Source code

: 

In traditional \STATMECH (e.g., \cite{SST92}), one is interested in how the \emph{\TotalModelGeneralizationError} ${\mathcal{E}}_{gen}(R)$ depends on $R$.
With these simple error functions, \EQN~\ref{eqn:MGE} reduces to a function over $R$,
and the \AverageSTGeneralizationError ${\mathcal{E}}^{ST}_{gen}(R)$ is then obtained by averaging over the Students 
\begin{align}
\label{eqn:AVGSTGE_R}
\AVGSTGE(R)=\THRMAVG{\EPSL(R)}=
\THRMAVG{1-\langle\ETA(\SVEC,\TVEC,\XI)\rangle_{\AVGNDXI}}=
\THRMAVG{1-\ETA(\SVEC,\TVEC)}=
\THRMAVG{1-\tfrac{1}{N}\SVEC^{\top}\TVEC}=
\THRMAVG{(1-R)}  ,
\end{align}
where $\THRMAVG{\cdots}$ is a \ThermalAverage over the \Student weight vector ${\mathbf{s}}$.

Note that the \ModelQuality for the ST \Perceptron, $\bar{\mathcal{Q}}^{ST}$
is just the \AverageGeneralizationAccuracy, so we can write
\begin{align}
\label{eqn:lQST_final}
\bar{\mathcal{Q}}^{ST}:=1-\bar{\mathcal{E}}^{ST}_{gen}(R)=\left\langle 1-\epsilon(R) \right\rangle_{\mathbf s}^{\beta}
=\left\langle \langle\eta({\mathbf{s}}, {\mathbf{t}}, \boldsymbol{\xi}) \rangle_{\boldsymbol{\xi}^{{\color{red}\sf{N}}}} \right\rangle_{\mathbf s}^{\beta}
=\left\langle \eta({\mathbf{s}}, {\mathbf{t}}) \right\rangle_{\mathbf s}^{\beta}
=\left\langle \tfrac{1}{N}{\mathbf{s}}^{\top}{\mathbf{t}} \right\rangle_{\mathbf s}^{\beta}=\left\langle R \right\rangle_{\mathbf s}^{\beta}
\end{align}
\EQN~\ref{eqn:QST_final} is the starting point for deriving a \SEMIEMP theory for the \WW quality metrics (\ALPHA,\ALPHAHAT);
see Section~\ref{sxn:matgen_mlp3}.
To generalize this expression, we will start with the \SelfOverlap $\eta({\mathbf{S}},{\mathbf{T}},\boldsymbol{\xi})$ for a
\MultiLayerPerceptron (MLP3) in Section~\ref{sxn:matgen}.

(TASK PROMPT): Could you transcribe every record above exactly as it appears?

(ANSWER BELOW):
Source code

: 

In traditional \STATMECH (e.g., \cite{SST92}), one is interested in how the \emph{\TotalModelGeneralizationError} ${\mathcal{E}}_{gen}(R)$ depends on $R$.
With these simple error functions, \EQN~\ref{eqn:MGE} reduces to a function over $R$,
and the \AverageSTGeneralizationError ${\mathcal{E}}^{ST}_{gen}(R)$ is then obtained by averaging over the Students 
\begin{align}
\label{eqn:AVGSTGE_R}
\AVGSTGE(R)=\THRMAVG{\EPSL(R)}=
\THRMAVG{1-\langle\ETA(\SVEC,\TVEC,\XI)\rangle_{\AVGNDXI}}=
\THRMAVG{1-\ETA(\SVEC,\TVEC)}=
\THRMAVG{1-\tfrac{1}{N}\SVEC^{\top}\TVEC}=
\THRMAVG{(1-R)}  ,
\end{align}
where $\THRMAVG{\cdots}$ is a \ThermalAverage over the \Student weight vector ${\mathbf{s}}$.

Note that the \ModelQuality for the ST \Perceptron, $\bar{\mathcal{Q}}^{ST}$
is just the \AverageGeneralizationAccuracy, so we can write
\begin{align}
\label{eqn:lQST_final}
\bar{\mathcal{Q}}^{ST}:=1-\bar{\mathcal{E}}^{ST}_{gen}(R)=\left\langle 1-\epsilon(R) \right\rangle_{\mathbf s}^{\beta}
=\left\langle \langle\eta({\mathbf{s}}, {\mathbf{t}}, \boldsymbol{\xi}) \rangle_{\boldsymbol{\xi}^{{\color{red}\sf{N}}}} \right\rangle_{\mathbf s}^{\beta}
=\left\langle \eta({\mathbf{s}}, {\mathbf{t}}) \right\rangle_{\mathbf s}^{\beta}
=\left\langle \tfrac{1}{N}{\mathbf{s}}^{\top}{\mathbf{t}} \right\rangle_{\mathbf s}^{\beta}=\left\langle R \right\rangle_{\mathbf s}^{\beta}
\end{align}
\EQN~\ref{eqn:QST_final} is the starting point for deriving a \SEMIEMP theory for the \WW quality metrics (\ALPHA,\ALPHAHAT);
see Section~\ref{sxn:matgen_mlp3}.
To generalize this expression, we will start with the \SelfOverlap $\eta({\mathbf{S}},{\mathbf{T}},\boldsymbol{\xi})$ for a
\MultiLayerPerceptron (MLP3) in Section~\ref{sxn:matgen}.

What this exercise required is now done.